The next day I had my opportunity to drive the M4Electro – Mahindra Racing’s season 4 challenger. The day started cold and early and I was glad to be changed into my bespoke Sparco fire-retardant race suit. Mahindra Racing uses the picturesque Circuit Calafat track by the Mediterranean in Catalonia, for its testing. It is about 2 hours from Barcelona, and one of many tracks in the region. Owing to the year round pleasant weather and abundance of tracks, this part of Spain is popular with motorsport teams to test and tweak their cars.
We had the Calafat track to ourselves for the day. The primary purpose was of course Felix driving and testing next season’s car so the team engineers could collect valuable telemetric data (the teams get only 15 testing days in a year). I was to get a few laps in between Felix’s time on the track. Felix first took me in a regular street car (the XUV500 surprise, surprise!) to check out the track. It seemed very familiar. And instantly my respect for the simulator went up a few notches! Felix did a few laps, the car came back into the garage and soon it was time for me to get strapped in. Bringing the car back safely was my first priority, keeping myself safe, the second. Like any electric car, the transmission instantly sends power to the wheels. I was hesitant to use the throttle knowing that it did 0 to 100 kmph in 3 seconds! While slightly slower than an F1 car, it’s an incredible achievement given that R&D teams have had just over 2 years to get here. Imagine what will happen in a decade! The first lap had me very restrained. I was hesitant at the corners. While I did go throttle to the floor on the straight stretches, I braked way too early (something my friend and co-juror at the CNB awards Rayomand Banaji, always chides me for). The second lap was better and the next even better. When I came back into the garage, it was with adrenaline pumping! Such a rush! That was till Dilbagh (who had been watching me from the tower) told me that I had to cut 20 seconds from my timing in the next set of laps! I was given a full debrief and sent back for another set of laps soon after.

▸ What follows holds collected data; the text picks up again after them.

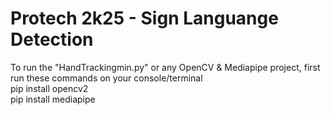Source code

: <h1>Protech 2k25 - Sign Languange Detection</h1>
To run the "HandTrackingmin.py" or any OpenCV & Mediapipe project, first run these commands on your console/terminal 
<br>
pip install opencv2
<br>
pip install mediapipe
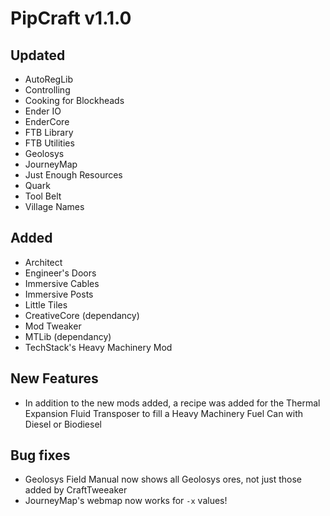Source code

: # PipCraft v1.1.0

## Updated
- AutoRegLib
- Controlling
- Cooking for Blockheads
- Ender IO
- EnderCore
- FTB Library
- FTB Utilities
- Geolosys
- JourneyMap
- Just Enough Resources
- Quark
- Tool Belt
- Village Names

## Added
- Architect
- Engineer's Doors
- Immersive Cables
- Immersive Posts
- Little Tiles
- CreativeCore (dependancy)
- Mod Tweaker
- MTLib (dependancy)
- TechStack's Heavy Machinery Mod

## New Features
- In addition to the new mods added, a recipe was added for the Thermal Expansion Fluid Transposer to fill a Heavy Machinery Fuel Can with Diesel or Biodiesel

## Bug fixes
- Geolosys Field Manual now shows all Geolosys ores, not just those added by CraftTweeaker
- JourneyMap's webmap now works for `-x` values!
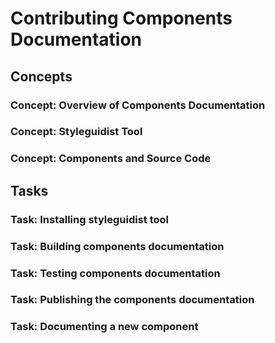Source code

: # Contributing Components Documentation

## Concepts

### Concept: Overview of Components Documentation

### Concept: Styleguidist Tool

### Concept: Components and Source Code

## Tasks

### Task: Installing styleguidist tool

### Task: Building components documentation

### Task: Testing components documentation

### Task: Publishing the components documentation

### Task: Documenting a new component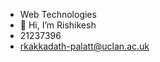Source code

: - Web Technologies 
-  👋 Hi, I’m Rishikesh
- 21237396
- rkakkadath-palatt@uclan.ac.uk

<!---
Rishikesh236/Rishikesh236 is a ✨ special ✨ repository because its `README.md` (this file) appears on your GitHub profile.
You can click the Preview link to take a look at your changes.
--->
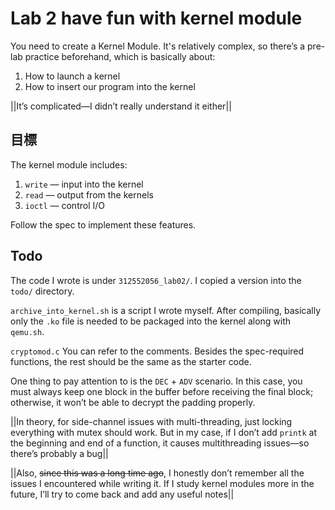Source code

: # Lab 2 have fun with kernel module

You need to create a Kernel Module.
It's relatively complex, so there’s a pre-lab practice beforehand, which is basically about:
1. How to launch a kernel
2. How to insert our program into the kernel

||It’s complicated—I didn’t really understand it either||

## 目標

The kernel module includes:

1. `write`  — input into the kernel
2. `read`  — output from the kernels
3. `ioctl` — control I/O

Follow the spec to implement these features.

## Todo

The code I wrote is under `312552056_lab02/`.
I copied a version into the `todo/` directory.

`archive_into_kernel.sh` is a script I wrote myself. After compiling, basically only the `.ko` file is needed to be packaged into the kernel along with `qemu.sh`.

`cryptomod.c`
You can refer to the comments. Besides the spec-required functions, the rest should be the same as the starter code.

One thing to pay attention to is the `DEC` + `ADV` scenario.
In this case, you must always keep one block in the buffer before receiving the final block; otherwise, it won’t be able to decrypt the padding properly.

||In theory, for side-channel issues with multi-threading, just locking everything with mutex should work. But in my case, if I don’t add `printk` at the beginning and end of a function, it causes multithreading issues—so there’s probably a bug||

||Also, ~~since this was a long time ago~~, I honestly don’t remember all the issues I encountered while writing it. If I study kernel modules more in the future, I’ll try to come back and add any useful notes||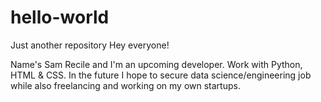 # hello-world
Just another repository
Hey everyone!

Name's Sam Recile and I'm an upcoming developer. Work with Python, HTML & CSS. In the future I hope to secure data science/engineering job while also freelancing and working on my own startups.
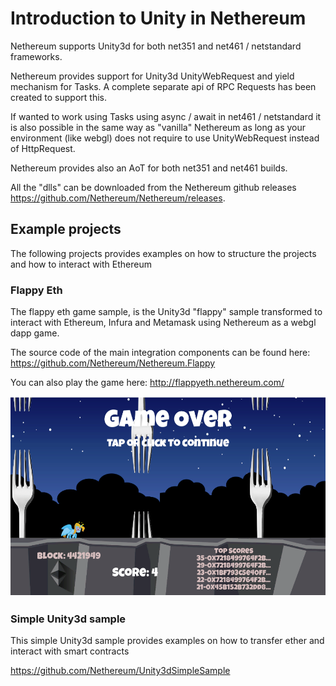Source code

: # Introduction to Unity in Nethereum

Nethereum supports Unity3d for both net351 and net461 / netstandard frameworks. 

Nethereum provides support for Unity3d UnityWebRequest and yield mechanism for Tasks. A complete separate api of RPC Requests has been created to support this.

If wanted to work using Tasks using async / await in net461 / netstandard it is also possible in the same way as "vanilla" Nethereum as long as your environment (like webgl) does not require to use UnityWebRequest instead of HttpRequest.

Nethereum provides also an AoT for both net351 and net461 builds.

All the "dlls" can be downloaded from the Nethereum github releases https://github.com/Nethereum/Nethereum/releases.

## Example projects

The following projects provides examples on how to structure the projects and how to interact with Ethereum

### Flappy Eth

The flappy eth game sample, is the Unity3d "flappy" sample transformed to interact with Ethereum, Infura and Metamask using Nethereum as a webgl dapp game.

The source code of the main integration components can be found here: https://github.com/Nethereum/Nethereum.Flappy

You can also play the game here: http://flappyeth.nethereum.com/

![Flappy Eth](screenshots/flappy.png)

### Simple Unity3d sample

This simple Unity3d sample provides examples on how to transfer ether and interact with smart contracts

https://github.com/Nethereum/Unity3dSimpleSample

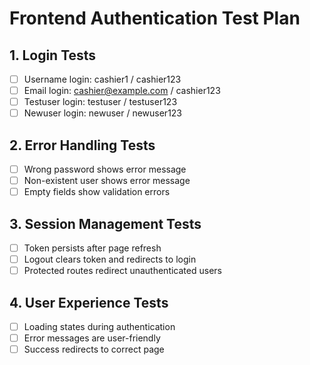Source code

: # Frontend Authentication Test Plan

## 1. Login Tests
- [ ] Username login: cashier1 / cashier123
- [ ] Email login: cashier@example.com / cashier123
- [ ] Testuser login: testuser / testuser123
- [ ] Newuser login: newuser / newuser123

## 2. Error Handling Tests
- [ ] Wrong password shows error message
- [ ] Non-existent user shows error message
- [ ] Empty fields show validation errors

## 3. Session Management Tests
- [ ] Token persists after page refresh
- [ ] Logout clears token and redirects to login
- [ ] Protected routes redirect unauthenticated users

## 4. User Experience Tests
- [ ] Loading states during authentication
- [ ] Error messages are user-friendly
- [ ] Success redirects to correct page
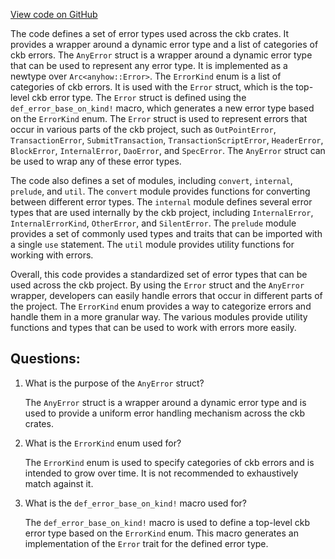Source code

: [View code on GitHub](https://github.com/nervosnetwork/ckb/error/src/lib.rs)

The code defines a set of error types used across the ckb crates. It provides a wrapper around a dynamic error type and a list of categories of ckb errors. The `AnyError` struct is a wrapper around a dynamic error type that can be used to represent any error type. It is implemented as a newtype over `Arc<anyhow::Error>`. The `ErrorKind` enum is a list of categories of ckb errors. It is used with the `Error` struct, which is the top-level ckb error type. The `Error` struct is defined using the `def_error_base_on_kind!` macro, which generates a new error type based on the `ErrorKind` enum. The `Error` struct is used to represent errors that occur in various parts of the ckb project, such as `OutPointError`, `TransactionError`, `SubmitTransaction`, `TransactionScriptError`, `HeaderError`, `BlockError`, `InternalError`, `DaoError`, and `SpecError`. The `AnyError` struct can be used to wrap any of these error types.

The code also defines a set of modules, including `convert`, `internal`, `prelude`, and `util`. The `convert` module provides functions for converting between different error types. The `internal` module defines several error types that are used internally by the ckb project, including `InternalError`, `InternalErrorKind`, `OtherError`, and `SilentError`. The `prelude` module provides a set of commonly used types and traits that can be imported with a single `use` statement. The `util` module provides utility functions for working with errors.

Overall, this code provides a standardized set of error types that can be used across the ckb project. By using the `Error` struct and the `AnyError` wrapper, developers can easily handle errors that occur in different parts of the project. The `ErrorKind` enum provides a way to categorize errors and handle them in a more granular way. The various modules provide utility functions and types that can be used to work with errors more easily.
## Questions: 
 1. What is the purpose of the `AnyError` struct?
    
    The `AnyError` struct is a wrapper around a dynamic error type and is used to provide a uniform error handling mechanism across the ckb crates.

2. What is the `ErrorKind` enum used for?
    
    The `ErrorKind` enum is used to specify categories of ckb errors and is intended to grow over time. It is not recommended to exhaustively match against it.

3. What is the `def_error_base_on_kind!` macro used for?
    
    The `def_error_base_on_kind!` macro is used to define a top-level ckb error type based on the `ErrorKind` enum. This macro generates an implementation of the `Error` trait for the defined error type.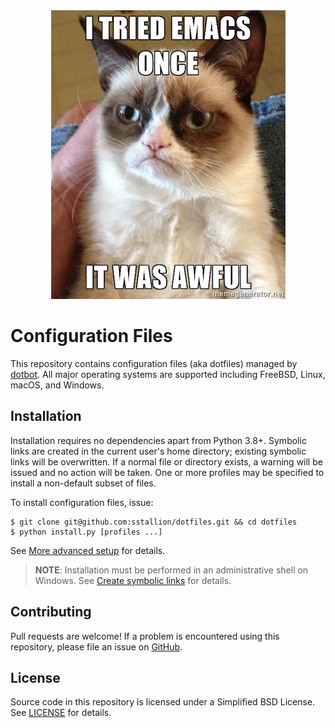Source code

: <div align="center">
    <img src=".github/images/emacs.jpg"/>
</div>

# Configuration Files

This repository contains configuration files (aka dotfiles) managed by
[dotbot][1]. All major operating systems are supported including FreeBSD, Linux,
macOS, and Windows.

## Installation

Installation requires no dependencies apart from Python 3.8+. Symbolic links are
created in the current user's home directory; existing symbolic links will be
overwritten. If a normal file or directory exists, a warning will be issued and
no action will be taken. One or more profiles may be specified to install a
non-default subset of files.

To install configuration files, issue:

    $ git clone git@github.com:sstallion/dotfiles.git && cd dotfiles
    $ python install.py [profiles ...]

See [More advanced setup][2] for details.

> **NOTE**: Installation must be performed in an administrative shell on
> Windows. See [Create symbolic links][3] for details.

## Contributing

Pull requests are welcome! If a problem is encountered using this repository,
please file an issue on [GitHub][4].

## License

Source code in this repository is licensed under a Simplified BSD License. See
[LICENSE][5] for details.

[1]: https://github.com/anishathalye/dotbot
[2]: https://github.com/anishathalye/dotbot/wiki/Tips-and-Tricks#more-advanced-setup
[3]: https://learn.microsoft.com/en-us/windows/security/threat-protection/security-policy-settings/create-symbolic-links
[4]: https://github.com/sstallion/dotfiles/issues
[5]: https://github.com/sstallion/dotfiles/blob/master/LICENSE

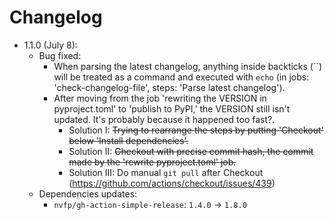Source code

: # Changelog

- 1.1.0 (July 8):
    - Bug fixed:
        - When parsing the latest changelog, anything inside backticks (\`\`) will be treated as a command and executed with `echo` (in jobs: 'check-changelog-file', steps: 'Parse latest changelog').
        - After moving from the job 'rewriting the VERSION in pyproject.toml' to 'publish to PyPI,' the VERSION still isn't updated. It's probably because it happened too fast?.
            - Solution I: ~~Trying to rearrange the steps by putting 'Checkout' below 'Install dependencies'.~~
            - Solution II: ~~Checkout with precise commit hash, the commit made by the 'rewrite pyproject.toml' job.~~
            - Solution III: Do manual `git pull` after Checkout (https://github.com/actions/checkout/issues/439)
    - Dependencies updates:
        - `nvfp/gh-action-simple-release`: `1.4.0` -> `1.8.0`
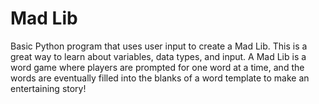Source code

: # Mad Lib

Basic Python program that uses user input to create a Mad Lib. This is a great way to learn about variables, data types, and input. A Mad Lib is a word game where players are prompted for one word at a time, and the words are eventually filled into the blanks of a word template to make an entertaining story!
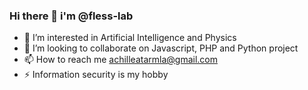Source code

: ### Hi there 👋 i'm @fless-lab

- 👀 I’m interested in Artificial Intelligence and Physics
- 👯 I’m looking to collaborate on Javascript, PHP and Python project
- 📫 How to reach me achilleatarmla@gmail.com
- ⚡ Information security is my hobby

<!--
**fless-lab/fless-lab** is a ✨ _special_ ✨ repository because its `README.md` (this file) appears on your GitHub profile.

Here are some ideas to get you started:

- 🔭 I’m currently working on ...
- 🌱 I’m currently learning ...
- 👯 I’m looking to collaborate on ...
- 🤔 I’m looking for help with ...
- 💬 Ask me about ...
- 📫 How to reach me: ...
- 😄 Pronouns: ...
- ⚡ Fun fact: ...
-->

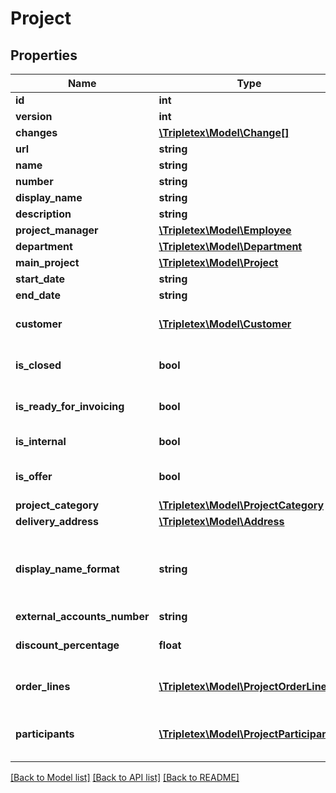 # Project

## Properties
Name | Type | Description | Notes
------------ | ------------- | ------------- | -------------
**id** | **int** |  | [optional] 
**version** | **int** |  | [optional] 
**changes** | [**\Tripletex\Model\Change[]**](Change.md) |  | [optional] 
**url** | **string** |  | [optional] 
**name** | **string** |  | 
**number** | **string** |  | [optional] 
**display_name** | **string** |  | [optional] 
**description** | **string** |  | [optional] 
**project_manager** | [**\Tripletex\Model\Employee**](Employee.md) |  | 
**department** | [**\Tripletex\Model\Department**](Department.md) |  | [optional] 
**main_project** | [**\Tripletex\Model\Project**](Project.md) |  | [optional] 
**start_date** | **string** |  | 
**end_date** | **string** |  | [optional] 
**customer** | [**\Tripletex\Model\Customer**](Customer.md) | The project&#39;s customer | [optional] 
**is_closed** | **bool** |  | [optional] [default to false]
**is_ready_for_invoicing** | **bool** |  | [optional] [default to false]
**is_internal** | **bool** | Must be set to true. | [default to false]
**is_offer** | **bool** |  | [optional] [default to false]
**project_category** | [**\Tripletex\Model\ProjectCategory**](ProjectCategory.md) |  | [optional] 
**delivery_address** | [**\Tripletex\Model\Address**](Address.md) |  | [optional] 
**display_name_format** | **string** | Defines project name presentation in overviews. | [optional] 
**external_accounts_number** | **string** |  | [optional] 
**discount_percentage** | **float** | Project discount percentage. | [optional] 
**order_lines** | [**\Tripletex\Model\ProjectOrderLine[]**](ProjectOrderLine.md) | Order lines tied to the order | [optional] 
**participants** | [**\Tripletex\Model\ProjectParticipant[]**](ProjectParticipant.md) | Link to individual project participants. | [optional] 

[[Back to Model list]](../README.md#documentation-for-models) [[Back to API list]](../README.md#documentation-for-api-endpoints) [[Back to README]](../README.md)


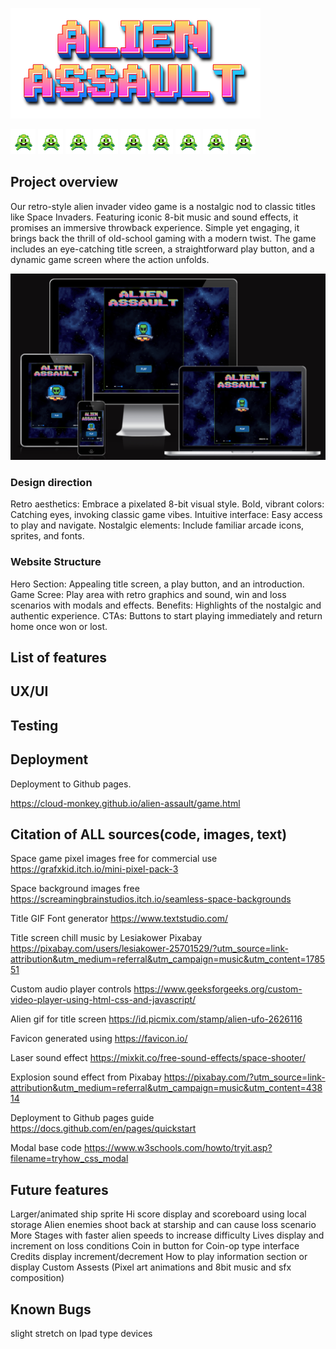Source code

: ![alien assaulter img](/assets/read-me-images/ALIEN-ASSAULT-19-08-2024.png)

![alien assaulter img](/assets/images/alien1.png) ![alien assaulter img](/assets/images/alien1.png) ![alien assaulter img](/assets/images/alien1.png) ![alien assaulter img](/assets/images/alien1.png) ![alien assaulter img](/assets/images/alien1.png) ![alien assaulter img](/assets/images/alien1.png) ![alien assaulter img](/assets/images/alien1.png) ![alien assaulter img](/assets/images/alien1.png) ![alien assaulter img](/assets/images/alien1.png)

## Project overview

Our retro-style alien invader video game is a nostalgic nod to classic titles like Space Invaders. Featuring iconic 8-bit music and sound effects, it promises an immersive throwback experience. Simple yet engaging, it brings back the thrill of old-school gaming with a modern twist. The game includes an eye-catching title screen, a straightforward play button, and a dynamic game screen where the action unfolds.

![alien assaulter img](/assets/read-me-images/project-overview-image.png)

### Design direction
Retro aesthetics: Embrace a pixelated 8-bit visual style.
Bold, vibrant colors: Catching eyes, invoking classic game vibes.
Intuitive interface: Easy access to play and navigate.
Nostalgic elements: Include familiar arcade icons, sprites, and fonts.

### Website Structure
Hero Section: Appealing title screen, a play button, and an introduction.
Game Scree: Play area with retro graphics and sound, win and loss scenarios with modals and effects.
Benefits: Highlights of the nostalgic and authentic experience.
CTAs: Buttons to start playing immediately and return home once won or lost.

## List of features



## UX/UI


## Testing


## Deployment

Deployment to Github pages.

https://cloud-monkey.github.io/alien-assault/game.html

## Citation of ALL sources(code, images, text)

Space game pixel images free for commercial use https://grafxkid.itch.io/mini-pixel-pack-3

Space background images free https://screamingbrainstudios.itch.io/seamless-space-backgrounds

Title GIF Font generator https://www.textstudio.com/

Title screen chill music by Lesiakower Pixabay https://pixabay.com/users/lesiakower-25701529/?utm_source=link-attribution&utm_medium=referral&utm_campaign=music&utm_content=178551 

Custom audio player controls https://www.geeksforgeeks.org/custom-video-player-using-html-css-and-javascript/

Alien gif for title screen https://id.picmix.com/stamp/alien-ufo-2626116

Favicon generated using https://favicon.io/

Laser sound effect https://mixkit.co/free-sound-effects/space-shooter/

Explosion sound effect from Pixabay https://pixabay.com/?utm_source=link-attribution&utm_medium=referral&utm_campaign=music&utm_content=43814

Deployment to Github pages guide https://docs.github.com/en/pages/quickstart

Modal base code https://www.w3schools.com/howto/tryit.asp?filename=tryhow_css_modal

## Future features

Larger/animated ship sprite
Hi score display and scoreboard using local storage
Alien enemies shoot back at starship and can cause loss scenario
More Stages with faster alien speeds to increase difficulty
Lives display and increment on loss conditions
Coin in button for Coin-op type interface
Credits display increment/decrement
How to play information section or display
Custom Assests (Pixel art animations and 8bit music and sfx composition)

## Known Bugs

slight stretch on Ipad type devices
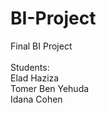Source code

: # BI-Project
Final BI Project
<br><br>
Students:
<br>
Elad Haziza
<br>
Tomer Ben Yehuda
<br>
Idana Cohen
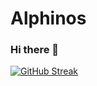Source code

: # Alphinos

<!--
My name is Carlos Veras and I'm 18 years old, nice to meet you!

I am a computer science's student at Ufma

![](https://media.giphy.com/media/B81XkL3dtnWTe/giphy.gif)

### :)
-->

### Hi there 🙏


[![GitHub Streak](https://streak-stats.demolab.com?user=alithinos-fylakas&theme=modern-lilac2&border_radius=5)](https://git.io/streak-stats)
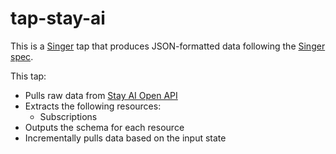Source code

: # tap-stay-ai

This is a [Singer](https://singer.io) tap that produces JSON-formatted data
following the [Singer
spec](https://github.com/singer-io/getting-started/blob/master/docs/SPEC.md#singer-specification).

This tap:

- Pulls raw data from [Stay AI Open API](https://docs.stay.ai/)
- Extracts the following resources:
  - Subscriptions
- Outputs the schema for each resource
- Incrementally pulls data based on the input state
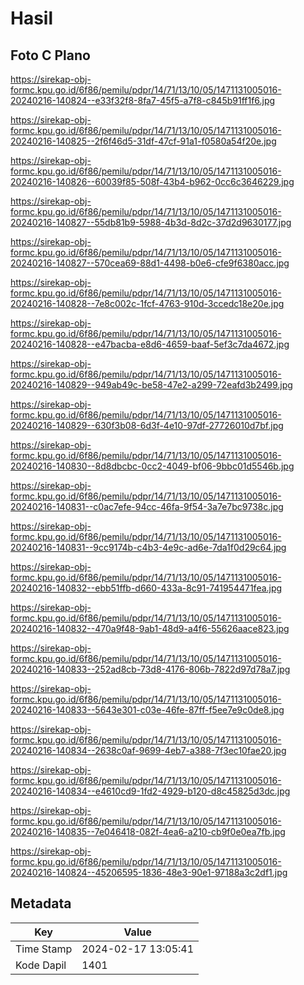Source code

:# Hasil

## Foto C Plano

https://sirekap-obj-formc.kpu.go.id/6f86/pemilu/pdpr/14/71/13/10/05/1471131005016-20240216-140824--e33f32f8-8fa7-45f5-a7f8-c845b91ff1f6.jpg

https://sirekap-obj-formc.kpu.go.id/6f86/pemilu/pdpr/14/71/13/10/05/1471131005016-20240216-140825--2f6f46d5-31df-47cf-91a1-f0580a54f20e.jpg

https://sirekap-obj-formc.kpu.go.id/6f86/pemilu/pdpr/14/71/13/10/05/1471131005016-20240216-140826--60039f85-508f-43b4-b962-0cc6c3646229.jpg

https://sirekap-obj-formc.kpu.go.id/6f86/pemilu/pdpr/14/71/13/10/05/1471131005016-20240216-140827--55db81b9-5988-4b3d-8d2c-37d2d9630177.jpg

https://sirekap-obj-formc.kpu.go.id/6f86/pemilu/pdpr/14/71/13/10/05/1471131005016-20240216-140827--570cea69-88d1-4498-b0e6-cfe9f6380acc.jpg

https://sirekap-obj-formc.kpu.go.id/6f86/pemilu/pdpr/14/71/13/10/05/1471131005016-20240216-140828--7e8c002c-1fcf-4763-910d-3ccedc18e20e.jpg

https://sirekap-obj-formc.kpu.go.id/6f86/pemilu/pdpr/14/71/13/10/05/1471131005016-20240216-140828--e47bacba-e8d6-4659-baaf-5ef3c7da4672.jpg

https://sirekap-obj-formc.kpu.go.id/6f86/pemilu/pdpr/14/71/13/10/05/1471131005016-20240216-140829--949ab49c-be58-47e2-a299-72eafd3b2499.jpg

https://sirekap-obj-formc.kpu.go.id/6f86/pemilu/pdpr/14/71/13/10/05/1471131005016-20240216-140829--630f3b08-6d3f-4e10-97df-27726010d7bf.jpg

https://sirekap-obj-formc.kpu.go.id/6f86/pemilu/pdpr/14/71/13/10/05/1471131005016-20240216-140830--8d8dbcbc-0cc2-4049-bf06-9bbc01d5546b.jpg

https://sirekap-obj-formc.kpu.go.id/6f86/pemilu/pdpr/14/71/13/10/05/1471131005016-20240216-140831--c0ac7efe-94cc-46fa-9f54-3a7e7bc9738c.jpg

https://sirekap-obj-formc.kpu.go.id/6f86/pemilu/pdpr/14/71/13/10/05/1471131005016-20240216-140831--9cc9174b-c4b3-4e9c-ad6e-7da1f0d29c64.jpg

https://sirekap-obj-formc.kpu.go.id/6f86/pemilu/pdpr/14/71/13/10/05/1471131005016-20240216-140832--ebb51ffb-d660-433a-8c91-741954471fea.jpg

https://sirekap-obj-formc.kpu.go.id/6f86/pemilu/pdpr/14/71/13/10/05/1471131005016-20240216-140832--470a9f48-9ab1-48d9-a4f6-55626aace823.jpg

https://sirekap-obj-formc.kpu.go.id/6f86/pemilu/pdpr/14/71/13/10/05/1471131005016-20240216-140833--252ad8cb-73d8-4176-806b-7822d97d78a7.jpg

https://sirekap-obj-formc.kpu.go.id/6f86/pemilu/pdpr/14/71/13/10/05/1471131005016-20240216-140833--5643e301-c03e-46fe-87ff-f5ee7e9c0de8.jpg

https://sirekap-obj-formc.kpu.go.id/6f86/pemilu/pdpr/14/71/13/10/05/1471131005016-20240216-140834--2638c0af-9699-4eb7-a388-7f3ec10fae20.jpg

https://sirekap-obj-formc.kpu.go.id/6f86/pemilu/pdpr/14/71/13/10/05/1471131005016-20240216-140834--e4610cd9-1fd2-4929-b120-d8c45825d3dc.jpg

https://sirekap-obj-formc.kpu.go.id/6f86/pemilu/pdpr/14/71/13/10/05/1471131005016-20240216-140835--7e046418-082f-4ea6-a210-cb9f0e0ea7fb.jpg

https://sirekap-obj-formc.kpu.go.id/6f86/pemilu/pdpr/14/71/13/10/05/1471131005016-20240216-140824--45206595-1836-48e3-90e1-97188a3c2df1.jpg


## Metadata

| Key        | Value               |
| ---------- | ------------------- |
| Time Stamp | 2024-02-17 13:05:41 |
| Kode Dapil | 1401                |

More comfortable with the car and the track, and armed with a newfound confidence, my second set of laps were better. I pushed harder on the straight stretches, braking later when entering corners and took them much faster. And I just didn’t want it to end! I could have pushed on for still more laps. But the car needed to be driven by Felix and not by me! I exited the track with a heavy heart. As I was getting pushed into the garage, a beaming Dilbagh told me I’d actually knocked off over 20 seconds in my final lap! And that was the icing on the cake. Since at the end of the run I had in fact attained the targeted time – Mahindra Racing even presented me with my very own model M3Electro.
So I feel truly privileged and honoured at this tremendous opportunity. I drove the future. This technology will find its way into my electric car in a few years. The rate of technology transfer from track to street in electric cars is much faster than with Internal Combustion Engine cars, where the technology only ever ends up in high end sports cars to begin with, and then trickles down to the rest. In my view Formula E and electric racing in general (the Tesla racing series will begin soon) is the future of motorsport. And that is because electric vehicles are indeed the future of mobility.